Прав ли был батюшка ? Нет, не прав : будущее показало, что разговор Платонова с гепеушниками не был случайностью. Но тогда я постарался себя в этом уверить и пошел к архиепископу. И, как все компромиссы с совестью, и этот компромисс мне ничего хорошего не дал.

Между тем, летом 1934 года наблюдалось новое качание политического маятника. Причем политический маятник качнулся как будто бы в сторону либерализма. Было опубликовано постановление ЦИКа и Совнаркома о расформировании ОГПУ, о преобразовании его в «Народный Комиссариат Внутренних Дел» (НКВД). Было оговорено, что при наркоме внутренних дел (им был назначен Г.Г. Ягода) учреждается «Особое Совещание, которое в административном порядке может приговаривать к четырем годам ИТЛ ». Это уже было какое-то ограничение произвола. Простаки сразу окрылились

 

- 262 -

надеждами; тогда мы все еще были донельзя наивны и на все смотрели сквозь розовые очки.

В это время я один раз вступил в соприкосновение с ГПУ и вынес из этого соприкосновения малоприятное впечатление. Я отправился на Шпалерную за своими вещами, отобранными у меня при аресте. Мне пришлось простоять часа два в длинной очереди, и кое-какие впечатления у меня остались. Я видел даму, которая добивалась, чтоб ей выдали труп мужа, умершего в тюрьме, и ей все время морочили голову: то говорили, что выдадут завтра, то говорили, что муж жив, то говорили, что совсем не выдадут. Очередь стояла у окошка.
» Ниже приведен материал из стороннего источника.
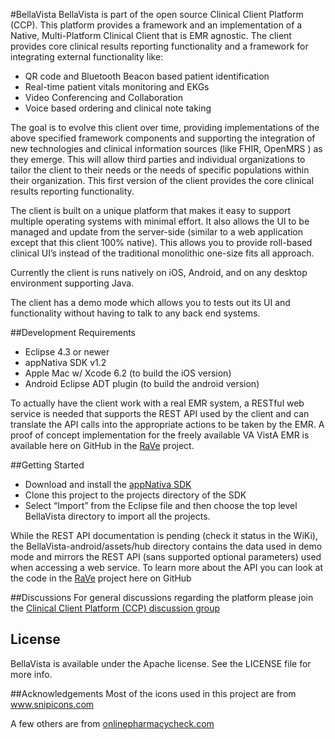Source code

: #BellaVista
BellaVista is part of the open source Clinical Client Platform (CCP). This platform provides a framework and an implementation of a Native, Multi-Platform Clinical Client that is EMR agnostic. The client provides core clinical results reporting functionality and a framework for integrating external functionality like:

* QR code and Bluetooth Beacon based patient identification
* Real-time patient vitals monitoring and EKGs
* Video Conferencing and Collaboration
* Voice based ordering and clinical note taking

The goal is to evolve this client over time, providing implementations of the above specified framework components and supporting the integration of new technologies and clinical information sources (like FHIR, OpenMRS ) as they emerge. This will allow third parties and individual organizations to tailor the client to their needs or the needs of specific populations within their organization. This first version of the client provides the core clinical results reporting functionality. 

The client is built on a unique platform that makes it easy to support multiple operating systems with minimal effort. It also allows the UI to be managed and update from the server-side (similar to a web application except that this client 100% native). This allows you to provide roll-based clinical UI’s instead of the traditional monolithic one-size fits all approach.

Currently the client is runs natively on iOS, Android, and on any desktop environment supporting Java.

The client has a demo mode which allows you to tests out its UI and functionality without having to talk to any back end systems.

##Development Requirements
* Eclipse 4.3 or newer
* appNativa SDK v1.2
* Apple Mac w/ Xcode 6.2 (to build the iOS version)
* Android Eclipse ADT plugin (to build the android version)

To actually have the client work with a real EMR system, a RESTful web service is needed that supports the REST API used by the client and can translate the API calls into the appropriate actions to be taken by the EMR. A proof of concept implementation for the freely available VA VistA EMR is available here on GitHub in the [RaVe](https://github.com/sparseware/ccp-rave) project.

##Getting Started
* Download and install the [appNativa SDK](http://www.appnativa.com/downloads)
* Clone this project to the projects directory of the SDK
* Select “Import” from the Eclipse file and then choose the top level BellaVista directory to import all the projects.

While the REST API documentation is pending (check it status in the WiKi), the BellaVista-android/assets/hub directory contains the data used in demo mode and mirrors the REST API (sans supported optional parameters) used when accessing a web service. To learn more about the API you can look at the code in the [RaVe](https://github.com/sparseware/ccp-rave) project here on GitHub

##Discussions
For general discussions regarding the platform please join the [Clinical Client Platform (CCP) discussion group](http://groups.google.com/d/forum/clinical-client-platform)

## License
BellaVista is available under the Apache license. See the LICENSE file for more info.

##Acknowledgements
Most of the icons used in this project are from <a xmlns:cc='http://creativecommons.org/ns#' href='http://www.snipicons.com' target='_blank' property='cc:attributionName' rel='cc:attributionURL'>www.snipicons.com</a>

A few others are from <a xmlns:cc='http://creativecommons.org/ns#' href='http://onlinepharmacycheck.com/medico/' target='_blank' property='cc:attributionName' rel='cc:attributionURL'>onlinepharmacycheck.com</a>
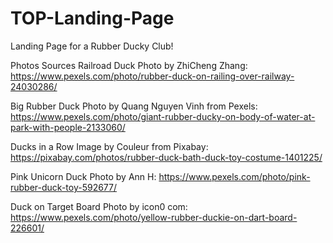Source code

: # TOP-Landing-Page
Landing Page for a Rubber Ducky Club!

Photos Sources
Railroad Duck
Photo by ZhiCheng Zhang: https://www.pexels.com/photo/rubber-duck-on-railing-over-railway-24030286/

Big Rubber Duck
Photo by Quang Nguyen Vinh from Pexels: https://www.pexels.com/photo/giant-rubber-ducky-on-body-of-water-at-park-with-people-2133060/

Ducks in a Row
Image by Couleur from Pixabay: https://pixabay.com/photos/rubber-duck-bath-duck-toy-costume-1401225/

Pink Unicorn Duck
Photo by Ann H: https://www.pexels.com/photo/pink-rubber-duck-toy-592677/

Duck on Target Board
Photo by icon0 com: https://www.pexels.com/photo/yellow-rubber-duckie-on-dart-board-226601/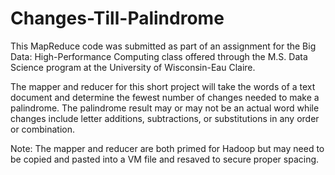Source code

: # Changes-Till-Palindrome
This MapReduce code was submitted as part of an assignment for the Big Data: High-Performance Computing class offered through the M.S. Data Science program at the University of Wisconsin-Eau Claire.

The mapper and reducer for this short project will take the words of a text document and determine the fewest number of changes needed to make a palindrome.  The palindrome result may or may not be an actual word while changes include letter additions, subtractions, or substitutions in any order or combination.

Note: The mapper and reducer are both primed for Hadoop but may need to be copied and pasted into a VM file and resaved to secure proper spacing.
Кладовщик брал квитанцию, громко говорил кому-то, что в ней написано; тот или подавал вещи, или говорил : « На месте нет, зайти через неделю». Передо мной стоял солидный человек с бородой, похожий на купца. Запомнил его фамилию — Беспрозванный. Ни до, ни после такой фамилии не встречал. Кладовщик-чекист: «Беспрозванный : пять золотых портсигаров, кулон с бриллиантами. Перстень золотой с бриллиантом ». « Нет на месте. Зайти через неделю ! » « Да я уже два месяца каждую неделю хожу!» «У нас не Вы одни. Разыскиваем. Зайти через неделю! » « Левитин. Ремень брючный, крестик медный, шнурки от ботинок, крючок от брюк. Пожалуйста». «Иванова. Серьги золотые с рубинами. Два браслета. Кольцо золотое, обручальное. На месте нет. Зайдите через неделю! »

Меня это заинтересовало : я задержался на час и убедился, что на месте оказываются только вещи бедняков, вроде меня брючные ремни да шнурки. Элемент коррупции, видимо, сильно внедрился в работу «органов».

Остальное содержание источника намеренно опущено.